#### Work task:
Considering every line below, count those with the word "postData" and give only the result.

=== Begin Enclosure ===

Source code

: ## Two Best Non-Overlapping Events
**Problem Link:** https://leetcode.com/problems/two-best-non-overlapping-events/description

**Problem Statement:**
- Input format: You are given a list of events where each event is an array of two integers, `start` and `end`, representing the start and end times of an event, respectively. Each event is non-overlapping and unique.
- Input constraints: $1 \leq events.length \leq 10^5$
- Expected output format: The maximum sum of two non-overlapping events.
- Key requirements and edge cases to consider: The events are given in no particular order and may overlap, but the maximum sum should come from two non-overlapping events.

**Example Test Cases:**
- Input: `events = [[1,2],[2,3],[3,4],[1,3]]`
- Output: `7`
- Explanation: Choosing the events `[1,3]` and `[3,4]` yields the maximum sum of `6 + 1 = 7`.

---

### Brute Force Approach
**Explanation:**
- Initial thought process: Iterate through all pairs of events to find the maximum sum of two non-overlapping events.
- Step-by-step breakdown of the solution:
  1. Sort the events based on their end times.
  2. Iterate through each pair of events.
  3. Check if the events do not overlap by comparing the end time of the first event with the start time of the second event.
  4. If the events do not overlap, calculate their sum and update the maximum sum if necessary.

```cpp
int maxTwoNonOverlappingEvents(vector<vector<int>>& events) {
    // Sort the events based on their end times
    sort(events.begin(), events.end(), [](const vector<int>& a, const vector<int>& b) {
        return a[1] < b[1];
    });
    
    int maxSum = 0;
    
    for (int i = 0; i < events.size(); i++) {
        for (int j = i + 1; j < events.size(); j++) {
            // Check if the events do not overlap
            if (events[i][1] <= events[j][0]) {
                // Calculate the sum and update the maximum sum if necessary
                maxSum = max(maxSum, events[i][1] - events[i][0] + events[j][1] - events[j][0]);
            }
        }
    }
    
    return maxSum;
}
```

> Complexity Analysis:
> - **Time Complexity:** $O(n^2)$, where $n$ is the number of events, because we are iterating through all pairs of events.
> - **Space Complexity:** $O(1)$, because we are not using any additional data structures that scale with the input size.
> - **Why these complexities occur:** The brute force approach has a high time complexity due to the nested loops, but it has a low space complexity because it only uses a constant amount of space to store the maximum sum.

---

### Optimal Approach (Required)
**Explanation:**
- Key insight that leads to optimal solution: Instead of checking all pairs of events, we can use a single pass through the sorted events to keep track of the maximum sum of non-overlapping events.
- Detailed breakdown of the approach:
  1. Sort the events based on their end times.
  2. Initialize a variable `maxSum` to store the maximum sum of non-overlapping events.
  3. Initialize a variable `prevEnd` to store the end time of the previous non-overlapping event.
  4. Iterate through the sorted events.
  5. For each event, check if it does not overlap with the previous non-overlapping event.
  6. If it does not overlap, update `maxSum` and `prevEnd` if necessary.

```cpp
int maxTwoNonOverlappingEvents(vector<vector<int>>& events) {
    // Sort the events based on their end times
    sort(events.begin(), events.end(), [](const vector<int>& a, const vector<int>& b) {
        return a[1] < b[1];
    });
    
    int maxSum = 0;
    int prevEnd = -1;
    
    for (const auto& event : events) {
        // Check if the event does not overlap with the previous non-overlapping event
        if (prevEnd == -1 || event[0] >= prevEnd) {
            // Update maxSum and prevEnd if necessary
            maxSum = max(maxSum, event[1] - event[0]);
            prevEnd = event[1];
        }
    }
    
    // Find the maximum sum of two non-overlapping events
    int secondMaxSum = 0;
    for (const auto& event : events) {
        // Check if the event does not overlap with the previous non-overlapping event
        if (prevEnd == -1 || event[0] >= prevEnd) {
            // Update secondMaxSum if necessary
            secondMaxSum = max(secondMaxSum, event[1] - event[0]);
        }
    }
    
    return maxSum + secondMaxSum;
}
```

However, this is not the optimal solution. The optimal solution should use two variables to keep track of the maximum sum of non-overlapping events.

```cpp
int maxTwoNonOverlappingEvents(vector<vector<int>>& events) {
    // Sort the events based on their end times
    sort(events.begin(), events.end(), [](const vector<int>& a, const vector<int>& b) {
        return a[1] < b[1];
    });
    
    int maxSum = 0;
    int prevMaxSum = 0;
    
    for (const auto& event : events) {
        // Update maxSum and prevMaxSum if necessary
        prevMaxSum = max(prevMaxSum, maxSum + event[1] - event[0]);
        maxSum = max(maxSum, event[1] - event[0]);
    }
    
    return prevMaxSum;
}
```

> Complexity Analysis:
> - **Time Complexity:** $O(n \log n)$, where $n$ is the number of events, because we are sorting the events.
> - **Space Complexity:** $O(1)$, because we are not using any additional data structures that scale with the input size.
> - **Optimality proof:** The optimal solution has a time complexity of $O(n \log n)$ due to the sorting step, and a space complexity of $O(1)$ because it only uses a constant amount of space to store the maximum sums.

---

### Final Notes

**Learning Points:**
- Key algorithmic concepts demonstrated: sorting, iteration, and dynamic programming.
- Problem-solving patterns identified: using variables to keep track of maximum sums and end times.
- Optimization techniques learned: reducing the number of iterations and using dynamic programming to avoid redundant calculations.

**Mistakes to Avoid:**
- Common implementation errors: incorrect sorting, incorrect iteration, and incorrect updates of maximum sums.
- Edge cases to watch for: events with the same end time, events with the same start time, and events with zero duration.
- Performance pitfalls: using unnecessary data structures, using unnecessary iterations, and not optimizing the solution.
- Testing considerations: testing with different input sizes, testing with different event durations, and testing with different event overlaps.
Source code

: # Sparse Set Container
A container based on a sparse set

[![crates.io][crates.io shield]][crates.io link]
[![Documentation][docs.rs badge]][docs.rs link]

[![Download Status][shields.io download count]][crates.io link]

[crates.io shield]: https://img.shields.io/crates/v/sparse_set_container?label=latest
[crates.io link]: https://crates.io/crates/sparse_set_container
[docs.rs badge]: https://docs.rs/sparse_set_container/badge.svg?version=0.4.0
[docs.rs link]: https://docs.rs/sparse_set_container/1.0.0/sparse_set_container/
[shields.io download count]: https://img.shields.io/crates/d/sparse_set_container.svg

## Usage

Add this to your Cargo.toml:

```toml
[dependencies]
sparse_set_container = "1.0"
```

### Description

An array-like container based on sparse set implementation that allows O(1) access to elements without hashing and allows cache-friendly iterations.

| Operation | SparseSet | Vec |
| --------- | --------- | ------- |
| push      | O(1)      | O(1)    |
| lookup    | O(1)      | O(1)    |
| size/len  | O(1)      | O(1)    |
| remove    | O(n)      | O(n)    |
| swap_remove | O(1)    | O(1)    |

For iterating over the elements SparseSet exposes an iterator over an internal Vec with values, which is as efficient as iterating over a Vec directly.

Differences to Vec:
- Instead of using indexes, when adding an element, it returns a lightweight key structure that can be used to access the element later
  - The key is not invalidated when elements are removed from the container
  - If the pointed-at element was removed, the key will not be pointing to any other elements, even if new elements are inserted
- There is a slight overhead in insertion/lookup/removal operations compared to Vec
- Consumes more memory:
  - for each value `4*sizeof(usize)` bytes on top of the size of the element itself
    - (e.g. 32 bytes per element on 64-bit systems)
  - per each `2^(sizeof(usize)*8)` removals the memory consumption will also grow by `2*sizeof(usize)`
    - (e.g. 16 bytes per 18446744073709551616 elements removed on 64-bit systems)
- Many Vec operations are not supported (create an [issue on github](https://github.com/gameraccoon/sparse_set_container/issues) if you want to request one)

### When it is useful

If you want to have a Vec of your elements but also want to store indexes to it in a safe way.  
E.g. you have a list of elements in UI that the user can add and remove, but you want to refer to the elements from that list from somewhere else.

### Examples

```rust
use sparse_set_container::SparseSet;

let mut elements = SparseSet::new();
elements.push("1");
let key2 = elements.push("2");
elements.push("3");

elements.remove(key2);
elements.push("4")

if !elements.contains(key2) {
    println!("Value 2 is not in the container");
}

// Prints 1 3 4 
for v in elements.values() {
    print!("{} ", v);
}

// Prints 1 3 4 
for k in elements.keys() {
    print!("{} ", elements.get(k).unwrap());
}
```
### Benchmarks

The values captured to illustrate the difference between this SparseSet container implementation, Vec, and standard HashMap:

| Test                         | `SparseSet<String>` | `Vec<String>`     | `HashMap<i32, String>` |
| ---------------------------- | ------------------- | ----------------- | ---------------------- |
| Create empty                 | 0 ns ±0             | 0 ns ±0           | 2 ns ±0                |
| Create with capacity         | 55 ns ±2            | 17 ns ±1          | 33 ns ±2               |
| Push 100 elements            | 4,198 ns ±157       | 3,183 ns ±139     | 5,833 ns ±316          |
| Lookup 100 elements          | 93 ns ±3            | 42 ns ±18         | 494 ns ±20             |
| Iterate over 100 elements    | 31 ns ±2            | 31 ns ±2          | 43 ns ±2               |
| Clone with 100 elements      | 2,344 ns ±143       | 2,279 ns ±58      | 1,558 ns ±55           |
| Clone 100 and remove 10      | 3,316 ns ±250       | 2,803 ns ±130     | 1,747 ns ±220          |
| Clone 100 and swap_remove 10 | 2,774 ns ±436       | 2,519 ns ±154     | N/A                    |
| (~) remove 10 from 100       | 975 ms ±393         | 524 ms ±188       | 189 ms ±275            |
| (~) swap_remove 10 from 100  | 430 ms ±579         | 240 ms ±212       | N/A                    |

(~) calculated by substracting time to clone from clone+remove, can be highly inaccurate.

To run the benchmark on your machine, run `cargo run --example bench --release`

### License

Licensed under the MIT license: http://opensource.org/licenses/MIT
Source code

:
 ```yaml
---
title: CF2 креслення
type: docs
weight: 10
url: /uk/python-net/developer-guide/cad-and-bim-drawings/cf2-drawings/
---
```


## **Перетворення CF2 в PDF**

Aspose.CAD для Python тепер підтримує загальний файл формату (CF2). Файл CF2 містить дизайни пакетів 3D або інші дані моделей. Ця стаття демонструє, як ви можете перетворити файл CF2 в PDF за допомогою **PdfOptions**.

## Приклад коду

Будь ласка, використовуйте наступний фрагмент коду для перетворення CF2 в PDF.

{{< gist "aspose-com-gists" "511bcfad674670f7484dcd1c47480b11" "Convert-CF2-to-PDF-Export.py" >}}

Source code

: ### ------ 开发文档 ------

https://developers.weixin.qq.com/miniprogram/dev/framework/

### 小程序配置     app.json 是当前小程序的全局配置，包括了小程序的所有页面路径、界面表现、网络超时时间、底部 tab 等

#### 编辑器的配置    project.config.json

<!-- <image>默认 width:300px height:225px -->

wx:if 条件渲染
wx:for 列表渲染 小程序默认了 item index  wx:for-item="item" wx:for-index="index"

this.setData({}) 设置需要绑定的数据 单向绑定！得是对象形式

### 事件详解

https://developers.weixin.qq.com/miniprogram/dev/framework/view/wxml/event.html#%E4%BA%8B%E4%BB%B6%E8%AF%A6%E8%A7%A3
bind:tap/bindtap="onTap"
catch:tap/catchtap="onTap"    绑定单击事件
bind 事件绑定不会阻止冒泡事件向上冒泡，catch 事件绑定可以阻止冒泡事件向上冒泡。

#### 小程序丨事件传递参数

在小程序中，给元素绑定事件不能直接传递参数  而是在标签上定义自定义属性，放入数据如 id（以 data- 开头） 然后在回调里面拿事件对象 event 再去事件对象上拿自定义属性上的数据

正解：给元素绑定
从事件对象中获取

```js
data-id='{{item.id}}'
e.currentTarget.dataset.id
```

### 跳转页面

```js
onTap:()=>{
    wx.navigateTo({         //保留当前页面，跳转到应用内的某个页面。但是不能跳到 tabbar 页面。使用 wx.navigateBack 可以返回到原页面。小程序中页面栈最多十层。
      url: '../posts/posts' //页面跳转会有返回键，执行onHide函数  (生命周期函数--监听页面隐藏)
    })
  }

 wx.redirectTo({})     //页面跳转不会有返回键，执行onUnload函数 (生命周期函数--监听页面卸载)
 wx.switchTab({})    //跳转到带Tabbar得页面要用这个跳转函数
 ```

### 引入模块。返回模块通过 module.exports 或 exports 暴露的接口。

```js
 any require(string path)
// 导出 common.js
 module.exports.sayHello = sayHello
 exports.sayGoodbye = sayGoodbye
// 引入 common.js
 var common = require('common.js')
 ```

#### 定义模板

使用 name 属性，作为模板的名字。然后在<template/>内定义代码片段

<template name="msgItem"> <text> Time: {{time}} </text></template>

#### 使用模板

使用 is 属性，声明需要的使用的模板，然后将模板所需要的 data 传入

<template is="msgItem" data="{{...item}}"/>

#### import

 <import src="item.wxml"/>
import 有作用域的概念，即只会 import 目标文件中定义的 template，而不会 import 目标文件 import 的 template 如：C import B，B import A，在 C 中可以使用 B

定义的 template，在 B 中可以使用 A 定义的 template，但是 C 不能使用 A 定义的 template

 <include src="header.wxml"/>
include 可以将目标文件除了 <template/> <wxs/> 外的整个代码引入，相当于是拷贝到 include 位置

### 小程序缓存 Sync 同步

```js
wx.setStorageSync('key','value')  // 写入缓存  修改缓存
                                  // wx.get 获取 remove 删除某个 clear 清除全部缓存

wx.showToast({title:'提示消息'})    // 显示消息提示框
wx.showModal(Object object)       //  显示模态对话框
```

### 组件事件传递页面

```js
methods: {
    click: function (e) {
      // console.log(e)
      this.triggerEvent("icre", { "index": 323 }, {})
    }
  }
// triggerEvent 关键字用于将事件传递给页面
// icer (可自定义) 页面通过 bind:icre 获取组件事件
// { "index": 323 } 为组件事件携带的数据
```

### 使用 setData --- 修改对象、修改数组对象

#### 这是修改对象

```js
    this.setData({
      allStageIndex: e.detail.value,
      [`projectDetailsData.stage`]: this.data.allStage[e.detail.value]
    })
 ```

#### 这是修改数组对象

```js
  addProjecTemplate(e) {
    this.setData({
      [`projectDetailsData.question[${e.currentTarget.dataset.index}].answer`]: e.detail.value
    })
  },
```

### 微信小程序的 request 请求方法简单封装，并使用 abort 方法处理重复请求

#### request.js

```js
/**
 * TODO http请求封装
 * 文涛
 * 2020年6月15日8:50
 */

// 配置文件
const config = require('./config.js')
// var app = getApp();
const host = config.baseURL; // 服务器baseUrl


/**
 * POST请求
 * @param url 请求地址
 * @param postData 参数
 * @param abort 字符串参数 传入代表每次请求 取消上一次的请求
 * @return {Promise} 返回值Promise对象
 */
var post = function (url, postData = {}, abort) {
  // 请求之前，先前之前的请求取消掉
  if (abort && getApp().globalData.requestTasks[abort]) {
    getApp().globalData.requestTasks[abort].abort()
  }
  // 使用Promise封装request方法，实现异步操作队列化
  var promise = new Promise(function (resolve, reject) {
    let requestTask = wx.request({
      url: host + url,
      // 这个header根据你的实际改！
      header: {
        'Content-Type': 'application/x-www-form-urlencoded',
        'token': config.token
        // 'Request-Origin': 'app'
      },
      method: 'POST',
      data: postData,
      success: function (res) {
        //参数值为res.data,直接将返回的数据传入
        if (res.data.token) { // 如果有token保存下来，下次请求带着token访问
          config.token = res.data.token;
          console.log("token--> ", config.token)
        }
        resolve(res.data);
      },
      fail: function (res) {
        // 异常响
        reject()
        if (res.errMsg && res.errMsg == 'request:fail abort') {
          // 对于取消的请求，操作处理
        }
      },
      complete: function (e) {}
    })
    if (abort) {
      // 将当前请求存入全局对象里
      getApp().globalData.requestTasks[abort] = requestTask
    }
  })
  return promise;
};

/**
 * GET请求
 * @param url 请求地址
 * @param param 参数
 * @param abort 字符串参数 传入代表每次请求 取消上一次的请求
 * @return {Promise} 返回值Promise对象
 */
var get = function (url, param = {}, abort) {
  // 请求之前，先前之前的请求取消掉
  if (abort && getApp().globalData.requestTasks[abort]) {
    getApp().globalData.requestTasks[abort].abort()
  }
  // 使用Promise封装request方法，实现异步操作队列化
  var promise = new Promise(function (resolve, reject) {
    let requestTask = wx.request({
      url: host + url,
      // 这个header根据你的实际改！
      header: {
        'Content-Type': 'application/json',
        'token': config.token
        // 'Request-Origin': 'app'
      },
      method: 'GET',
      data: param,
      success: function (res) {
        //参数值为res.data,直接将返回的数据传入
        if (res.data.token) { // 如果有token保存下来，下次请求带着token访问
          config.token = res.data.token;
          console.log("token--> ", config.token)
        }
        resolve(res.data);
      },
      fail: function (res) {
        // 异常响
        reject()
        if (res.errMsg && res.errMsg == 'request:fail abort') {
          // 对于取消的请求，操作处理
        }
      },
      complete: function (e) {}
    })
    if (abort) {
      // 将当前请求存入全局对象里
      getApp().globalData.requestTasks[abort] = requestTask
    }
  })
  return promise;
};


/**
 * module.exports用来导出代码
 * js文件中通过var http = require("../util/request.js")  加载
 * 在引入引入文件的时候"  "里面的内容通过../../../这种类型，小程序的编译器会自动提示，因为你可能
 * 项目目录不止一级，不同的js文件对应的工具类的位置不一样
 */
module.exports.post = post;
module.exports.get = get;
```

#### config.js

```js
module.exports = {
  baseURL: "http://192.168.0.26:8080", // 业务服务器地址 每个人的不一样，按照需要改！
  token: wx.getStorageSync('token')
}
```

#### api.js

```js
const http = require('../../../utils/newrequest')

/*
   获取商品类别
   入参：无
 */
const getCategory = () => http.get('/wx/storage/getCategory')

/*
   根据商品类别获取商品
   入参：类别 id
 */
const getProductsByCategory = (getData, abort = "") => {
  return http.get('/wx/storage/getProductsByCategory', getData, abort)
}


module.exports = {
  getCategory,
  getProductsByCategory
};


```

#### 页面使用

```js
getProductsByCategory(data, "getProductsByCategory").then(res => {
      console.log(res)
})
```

=== End Enclosure ===

#### Problem solution:
3